La lecture de ce livre, page après page, nous promène dans ses théâtres, certes, mais aussi dans le « théâtre de la réalité », dans une langue qu'on a plaisir à lire tant les mots et les phrases, si justes, ont été choisis avec soin.
Rarement on a vu une carrière aussi riche et aussi « sérieuse » dans l'univers du rire. Il a trouvé une formule que nul autre n'avait trouvé auparavant ; d'ailleurs, il la décrit lui-même en décrivant « Abou-Calypse »; « ni théâtre de chansonniers, ni vaudeville, ni show à l'américaine », mais « dans la lignée de ce j'appelle le théâtre-compromis, ce compromis emprunte au diseur sa causticité, au vaudeville sa faconde et au music-hall sa rutilance ; » en somme, il le décrit comme un théâtre qui oriente et éduque tout en étant léger.

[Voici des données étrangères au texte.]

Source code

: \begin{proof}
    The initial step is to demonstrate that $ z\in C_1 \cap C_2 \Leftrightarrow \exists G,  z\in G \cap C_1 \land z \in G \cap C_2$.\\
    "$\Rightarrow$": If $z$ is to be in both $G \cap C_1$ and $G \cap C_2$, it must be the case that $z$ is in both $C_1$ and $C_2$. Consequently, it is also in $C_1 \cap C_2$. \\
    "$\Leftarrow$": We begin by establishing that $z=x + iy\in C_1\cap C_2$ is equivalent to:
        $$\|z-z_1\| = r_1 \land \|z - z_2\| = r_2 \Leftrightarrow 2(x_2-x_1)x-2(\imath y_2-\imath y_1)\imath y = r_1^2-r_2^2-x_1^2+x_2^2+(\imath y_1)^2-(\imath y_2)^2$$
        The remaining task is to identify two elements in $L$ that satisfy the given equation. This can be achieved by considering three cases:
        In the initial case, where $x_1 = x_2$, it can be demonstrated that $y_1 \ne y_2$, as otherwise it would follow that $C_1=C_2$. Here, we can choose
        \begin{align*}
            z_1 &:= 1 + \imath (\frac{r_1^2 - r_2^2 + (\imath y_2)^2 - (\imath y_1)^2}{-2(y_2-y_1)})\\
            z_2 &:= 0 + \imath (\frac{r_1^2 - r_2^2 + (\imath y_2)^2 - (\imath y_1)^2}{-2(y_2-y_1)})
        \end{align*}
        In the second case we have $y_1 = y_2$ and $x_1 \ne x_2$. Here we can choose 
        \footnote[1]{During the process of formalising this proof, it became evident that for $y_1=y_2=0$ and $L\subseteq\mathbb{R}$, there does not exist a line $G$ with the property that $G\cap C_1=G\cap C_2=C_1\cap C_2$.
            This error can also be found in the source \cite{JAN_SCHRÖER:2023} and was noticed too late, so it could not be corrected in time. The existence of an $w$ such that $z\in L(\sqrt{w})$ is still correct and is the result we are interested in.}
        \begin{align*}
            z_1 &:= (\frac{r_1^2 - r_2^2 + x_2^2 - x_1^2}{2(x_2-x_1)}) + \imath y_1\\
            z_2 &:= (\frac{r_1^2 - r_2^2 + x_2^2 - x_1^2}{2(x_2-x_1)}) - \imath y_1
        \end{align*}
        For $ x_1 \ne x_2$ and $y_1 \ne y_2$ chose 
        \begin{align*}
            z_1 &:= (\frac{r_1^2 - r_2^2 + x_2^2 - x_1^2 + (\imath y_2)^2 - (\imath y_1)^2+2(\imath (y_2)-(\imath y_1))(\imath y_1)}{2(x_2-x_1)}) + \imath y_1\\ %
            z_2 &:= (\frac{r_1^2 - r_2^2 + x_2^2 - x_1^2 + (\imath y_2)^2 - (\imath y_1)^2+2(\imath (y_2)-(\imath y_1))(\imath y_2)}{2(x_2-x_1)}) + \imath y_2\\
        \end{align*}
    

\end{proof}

En nous donnant rendez-vous dans 50 ans, en « 2060 », il s'inscrit hors du temps et hors de l'espace, cet humour toujours aussi cinglant et toujours sur la corde raide, à la limite de la fiction et de la réalité. Un humour « poli » comme un miroir, où tout un chacun peut voir sa propre réalité.
Je ne serai pas surpris de voir Samy continuer à nous épater pour des années à venir. Maintenant qu'on te connaît nous-mêmes beaucoup plus, tu as comme une obligation de résultat (terme juridique que tu affectionnes) de vraiment nous prendre à revers.